(Task details): For this exercise, write each entry below out precisely and omit the pictures.

*** Records for this task ***

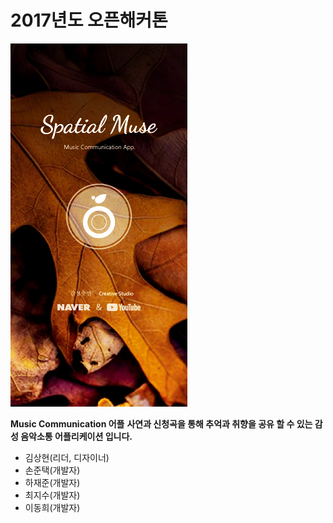# 2017년도 오픈해커톤 
![SensationJukeBox](./app/src/main/res/drawable/s8.jpg)

**Music Communication 어플**
**사연과 신청곡을 통해 추억과 취향을 공유 할 수 있는 감성 음악소통 어플리케이션 입니다.**
- 김상현(리더, 디자이너)
- 손준택(개발자)
- 하재준(개발자)
- 최지수(개발자)
- 이동희(개발자)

*** End of Records for this task ***

(Response for this exercise):
# 2017년도 오픈해커톤 
![SensationJukeBox](./app/src/main/res/drawable/s8.jpg)

**Music Communication 어플**
**사연과 신청곡을 통해 추억과 취향을 공유 할 수 있는 감성 음악소통 어플리케이션 입니다.**
- 김상현(리더, 디자이너)
- 손준택(개발자)
- 하재준(개발자)
- 최지수(개발자)
- 이동희(개발자)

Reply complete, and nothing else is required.